L'autonomie, et pour ainsi parler l'autosuffisance de l'objet représenté par un nom dans un langage ne laisse pas cependant de soulever des difficultés logiques nées des mécanismes complexes de la référence, des modes de renvoi des noms aux objets dans un discours. Il semblerait que la substituabilité de deux noms d'un même objet soit un réquisit simple et minimal. Frege avait cependant déjà nuancé cette exigence en distinguant Bedeutung – renvoi à l'objet même – de Sinn ou sens – renvoi à la manière dont l'objet est présentement donné et pensé. Les logiciens philosophes à sa suite ont longuement analysé et discuté le cas des contextes « opaques », dans lesquels la substitution ne peut avoir lieu sans précaution. C'est ainsi que de deux énoncés vrais, où entre le nom du nombre 9 – « le nombre des planètes est 9 », et « le nombre 9 est nécessairement impair » –, on ne saurait conclure par simple substitution que « le nombre des planètes est nécessairement impair ». Russell avait déjà dans un article fameux de 1905 (« On Denoting ») montré qu'il convenait de ne pas reconnaître obligatoirement comme renvoyant effectivement à un objet certaines expressions du langage et proposé, pour éliminer de tels « pseudo-objets », le stratagème des « descriptions définies ». Le nom peut être alors éliminé de l'énoncé en introduisant une clause qui attribue à un objet indéterminé x une propriété convenable. Au lieu de dire : « un carré rond n'existe pas », on dira par exemple : « il est faux qu'il existe un objet x qui soit à la fois rond et carré ». Ainsi serait évitée la contradiction fâcheuse qui consiste à poser un objet – afin d'en pouvoir parler – pour aussitôt lui dénier l'existence.

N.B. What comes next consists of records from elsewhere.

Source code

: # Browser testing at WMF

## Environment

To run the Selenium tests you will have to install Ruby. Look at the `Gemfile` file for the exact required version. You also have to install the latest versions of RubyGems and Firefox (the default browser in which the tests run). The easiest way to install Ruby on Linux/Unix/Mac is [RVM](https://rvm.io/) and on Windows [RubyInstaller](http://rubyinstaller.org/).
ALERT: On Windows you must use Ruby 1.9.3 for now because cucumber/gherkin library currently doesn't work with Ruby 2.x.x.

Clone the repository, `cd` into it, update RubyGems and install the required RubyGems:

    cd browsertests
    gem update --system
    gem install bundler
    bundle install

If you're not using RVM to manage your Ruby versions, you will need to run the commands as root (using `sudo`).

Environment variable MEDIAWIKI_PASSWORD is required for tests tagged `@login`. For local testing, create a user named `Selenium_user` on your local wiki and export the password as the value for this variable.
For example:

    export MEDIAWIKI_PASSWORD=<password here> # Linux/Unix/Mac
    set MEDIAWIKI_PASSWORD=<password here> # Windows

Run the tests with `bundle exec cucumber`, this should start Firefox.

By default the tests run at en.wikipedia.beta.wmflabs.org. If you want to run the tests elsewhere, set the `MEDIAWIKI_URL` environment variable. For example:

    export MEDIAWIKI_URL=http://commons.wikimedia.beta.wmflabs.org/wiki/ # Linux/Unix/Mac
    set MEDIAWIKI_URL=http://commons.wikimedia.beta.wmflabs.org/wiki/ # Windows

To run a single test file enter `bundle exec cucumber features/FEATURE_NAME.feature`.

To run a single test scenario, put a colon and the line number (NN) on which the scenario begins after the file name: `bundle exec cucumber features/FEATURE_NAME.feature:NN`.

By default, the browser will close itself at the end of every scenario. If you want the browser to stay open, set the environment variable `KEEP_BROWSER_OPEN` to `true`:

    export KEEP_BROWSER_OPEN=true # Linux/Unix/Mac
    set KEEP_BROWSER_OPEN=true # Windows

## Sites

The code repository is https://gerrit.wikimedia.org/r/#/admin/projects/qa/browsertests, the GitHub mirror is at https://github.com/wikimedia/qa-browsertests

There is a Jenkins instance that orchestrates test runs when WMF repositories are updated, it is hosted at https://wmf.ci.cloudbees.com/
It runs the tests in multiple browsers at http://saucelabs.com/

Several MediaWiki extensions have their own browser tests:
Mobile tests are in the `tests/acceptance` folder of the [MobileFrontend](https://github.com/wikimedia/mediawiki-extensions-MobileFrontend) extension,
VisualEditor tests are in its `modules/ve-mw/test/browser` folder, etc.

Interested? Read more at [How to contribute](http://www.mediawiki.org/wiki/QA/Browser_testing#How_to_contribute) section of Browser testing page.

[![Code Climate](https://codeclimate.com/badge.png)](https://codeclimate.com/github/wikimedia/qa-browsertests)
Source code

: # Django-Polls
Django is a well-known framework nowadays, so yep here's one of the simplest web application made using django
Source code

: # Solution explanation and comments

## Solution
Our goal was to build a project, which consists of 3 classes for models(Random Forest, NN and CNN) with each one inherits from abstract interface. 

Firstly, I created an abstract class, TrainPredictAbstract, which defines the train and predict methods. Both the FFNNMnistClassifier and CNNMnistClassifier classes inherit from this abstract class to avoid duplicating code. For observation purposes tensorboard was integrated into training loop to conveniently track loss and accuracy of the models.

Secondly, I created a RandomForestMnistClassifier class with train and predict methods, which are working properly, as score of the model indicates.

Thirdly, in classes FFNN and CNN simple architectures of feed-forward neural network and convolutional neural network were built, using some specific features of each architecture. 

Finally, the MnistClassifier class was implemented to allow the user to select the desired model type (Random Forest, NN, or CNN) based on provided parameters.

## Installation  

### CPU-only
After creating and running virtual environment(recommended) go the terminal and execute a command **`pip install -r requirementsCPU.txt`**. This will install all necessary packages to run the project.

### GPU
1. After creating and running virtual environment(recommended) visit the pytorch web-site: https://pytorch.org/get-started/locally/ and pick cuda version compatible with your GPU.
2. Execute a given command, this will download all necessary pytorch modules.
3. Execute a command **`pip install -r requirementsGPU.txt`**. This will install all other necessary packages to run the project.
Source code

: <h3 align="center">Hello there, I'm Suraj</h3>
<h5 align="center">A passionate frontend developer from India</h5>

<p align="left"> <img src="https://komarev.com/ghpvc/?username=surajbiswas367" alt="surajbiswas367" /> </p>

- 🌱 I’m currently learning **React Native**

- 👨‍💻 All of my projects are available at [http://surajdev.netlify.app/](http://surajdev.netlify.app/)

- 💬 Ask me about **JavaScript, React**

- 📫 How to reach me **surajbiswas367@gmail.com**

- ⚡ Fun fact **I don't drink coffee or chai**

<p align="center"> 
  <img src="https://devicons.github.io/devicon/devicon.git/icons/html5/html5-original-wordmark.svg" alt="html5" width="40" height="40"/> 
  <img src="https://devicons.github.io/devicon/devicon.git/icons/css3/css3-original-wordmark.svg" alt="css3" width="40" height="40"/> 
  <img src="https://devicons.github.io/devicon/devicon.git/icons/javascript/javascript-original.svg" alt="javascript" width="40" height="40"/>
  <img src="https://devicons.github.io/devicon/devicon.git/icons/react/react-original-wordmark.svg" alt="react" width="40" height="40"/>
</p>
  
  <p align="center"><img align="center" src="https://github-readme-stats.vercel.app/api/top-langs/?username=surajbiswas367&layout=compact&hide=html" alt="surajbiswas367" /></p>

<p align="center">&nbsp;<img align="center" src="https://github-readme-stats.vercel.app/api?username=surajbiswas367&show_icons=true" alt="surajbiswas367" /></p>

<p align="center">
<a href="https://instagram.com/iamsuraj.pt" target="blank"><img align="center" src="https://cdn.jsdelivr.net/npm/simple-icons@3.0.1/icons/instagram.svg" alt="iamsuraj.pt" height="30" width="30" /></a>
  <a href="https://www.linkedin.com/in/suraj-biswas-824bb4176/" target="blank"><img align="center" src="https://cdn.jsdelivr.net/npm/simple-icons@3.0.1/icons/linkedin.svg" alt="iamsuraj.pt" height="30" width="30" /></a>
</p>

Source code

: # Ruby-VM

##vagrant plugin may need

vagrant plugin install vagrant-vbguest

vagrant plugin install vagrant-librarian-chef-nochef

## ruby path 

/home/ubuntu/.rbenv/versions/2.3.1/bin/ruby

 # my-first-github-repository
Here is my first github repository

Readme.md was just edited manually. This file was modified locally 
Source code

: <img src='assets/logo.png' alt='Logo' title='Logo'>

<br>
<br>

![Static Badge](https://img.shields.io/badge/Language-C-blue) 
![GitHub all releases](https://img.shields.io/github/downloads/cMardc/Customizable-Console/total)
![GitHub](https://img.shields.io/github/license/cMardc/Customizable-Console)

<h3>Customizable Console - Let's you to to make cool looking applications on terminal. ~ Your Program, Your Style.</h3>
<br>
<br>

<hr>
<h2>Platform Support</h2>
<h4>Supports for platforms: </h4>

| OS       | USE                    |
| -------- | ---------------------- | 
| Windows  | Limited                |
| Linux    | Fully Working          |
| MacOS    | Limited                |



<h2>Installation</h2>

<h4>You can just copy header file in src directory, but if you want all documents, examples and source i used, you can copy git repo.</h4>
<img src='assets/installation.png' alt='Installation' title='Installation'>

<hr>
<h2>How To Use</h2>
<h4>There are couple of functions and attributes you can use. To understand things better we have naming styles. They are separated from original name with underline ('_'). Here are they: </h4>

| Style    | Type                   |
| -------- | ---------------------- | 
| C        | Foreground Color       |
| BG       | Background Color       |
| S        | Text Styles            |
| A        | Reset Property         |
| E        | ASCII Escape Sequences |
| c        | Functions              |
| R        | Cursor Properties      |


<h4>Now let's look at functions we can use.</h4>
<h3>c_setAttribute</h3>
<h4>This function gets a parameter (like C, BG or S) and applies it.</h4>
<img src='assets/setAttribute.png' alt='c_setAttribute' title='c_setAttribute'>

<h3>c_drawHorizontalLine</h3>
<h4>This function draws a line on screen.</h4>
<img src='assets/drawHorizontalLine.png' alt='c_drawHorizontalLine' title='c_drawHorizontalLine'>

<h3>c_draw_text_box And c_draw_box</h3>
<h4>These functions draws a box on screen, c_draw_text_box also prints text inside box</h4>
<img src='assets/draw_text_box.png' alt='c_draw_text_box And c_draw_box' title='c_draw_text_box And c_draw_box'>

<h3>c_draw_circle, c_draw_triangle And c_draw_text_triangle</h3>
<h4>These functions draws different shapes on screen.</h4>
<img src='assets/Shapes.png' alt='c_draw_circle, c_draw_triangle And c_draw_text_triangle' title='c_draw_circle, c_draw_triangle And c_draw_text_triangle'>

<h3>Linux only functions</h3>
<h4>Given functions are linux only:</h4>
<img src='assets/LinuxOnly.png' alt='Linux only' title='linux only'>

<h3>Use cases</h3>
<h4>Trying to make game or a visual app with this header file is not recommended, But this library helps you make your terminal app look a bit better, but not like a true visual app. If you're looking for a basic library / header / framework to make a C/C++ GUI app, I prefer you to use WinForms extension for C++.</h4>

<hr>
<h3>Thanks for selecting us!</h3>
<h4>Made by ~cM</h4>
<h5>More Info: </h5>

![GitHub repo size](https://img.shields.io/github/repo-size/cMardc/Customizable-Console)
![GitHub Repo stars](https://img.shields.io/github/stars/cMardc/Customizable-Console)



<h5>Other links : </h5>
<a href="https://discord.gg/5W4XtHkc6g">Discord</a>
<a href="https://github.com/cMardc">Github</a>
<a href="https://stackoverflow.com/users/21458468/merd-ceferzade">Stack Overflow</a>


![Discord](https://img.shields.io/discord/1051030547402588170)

Mais qu'est-ce donc qu'exister pour un objet de pensée ? On observera tout d'abord que le mot exister a ici un sens métaphorique, puisque dans son usage ordinaire le mot d'existence suppose une détermination dans l'espace et dans le temps, ou à tout le moins dans le temps. Pour la tradition classique, l'existence d'un objet de pensée requiert comme condition nécessaire – et pour certains philosophes suffisante – la non-contradiction des propriétés qui le définissent. Mais pour un courant de pensée qu'on pourrait qualifier, en un sens large, d'« intuitionniste », la non-contradiction n'est pas le critère approprié. Chez J. H.  Lambert, contemporain de Kant, la Gedenkbarkeit (capacité d'être pensé) est, en particulier pour les concepts représentant des objets simples, une relation sui generis au sujet. De tels objets forment un système, une « harmonie », que la science a pour but de mettre en évidence et de formuler, au moins partiellement, dans un système de signes (Neues Organon, Alethiologie, paragr. 179-181). Pour Bolzano, un siècle plus tard, la Gegenständlichkeit (la propriété de se rapporter à des objets authentiques) attribuée à une représentation ou à une proposition est la propriété d'avoir ce qu'on appellerait aujourd'hui un modèle. L'objet d'une représentation est « le quelque chose, existant ou non existant, duquel nous disons d'ordinaire qu'elle le représente » (Wissenschaftslehre, paragr. 49). Bolzano reconnaît qu'il y a des représentations sans objets, c'est-à-dire ne pouvant avoir de relation avec quelque objet que ce soit : par exemple « rien » ou « √− 1 »... Mais cette « non-objectalité » n'empêche nullement leur emploi comme parties de propositions vraies, dans la mesure où elles sont prises alors au second degré, la représentation vide d'objet devenant ainsi l'objet d'une représentation d'elle-même. Plus près de nous, Husserl et Meinong ont développé des théories de l'objet de pensée faisant apparaître différents degrés d'existence. Dans une perspective plus radicale, Quine propose de prendre pour critère de l'existence des objets de pensée indispensables à une théorie l'occurrence de leur désignateur sous un signe de quantification. C'est qu'alors en effet un domaine d'entités est explicitement postulé, afin que la formule considérée prenne sens et valeur de vérité.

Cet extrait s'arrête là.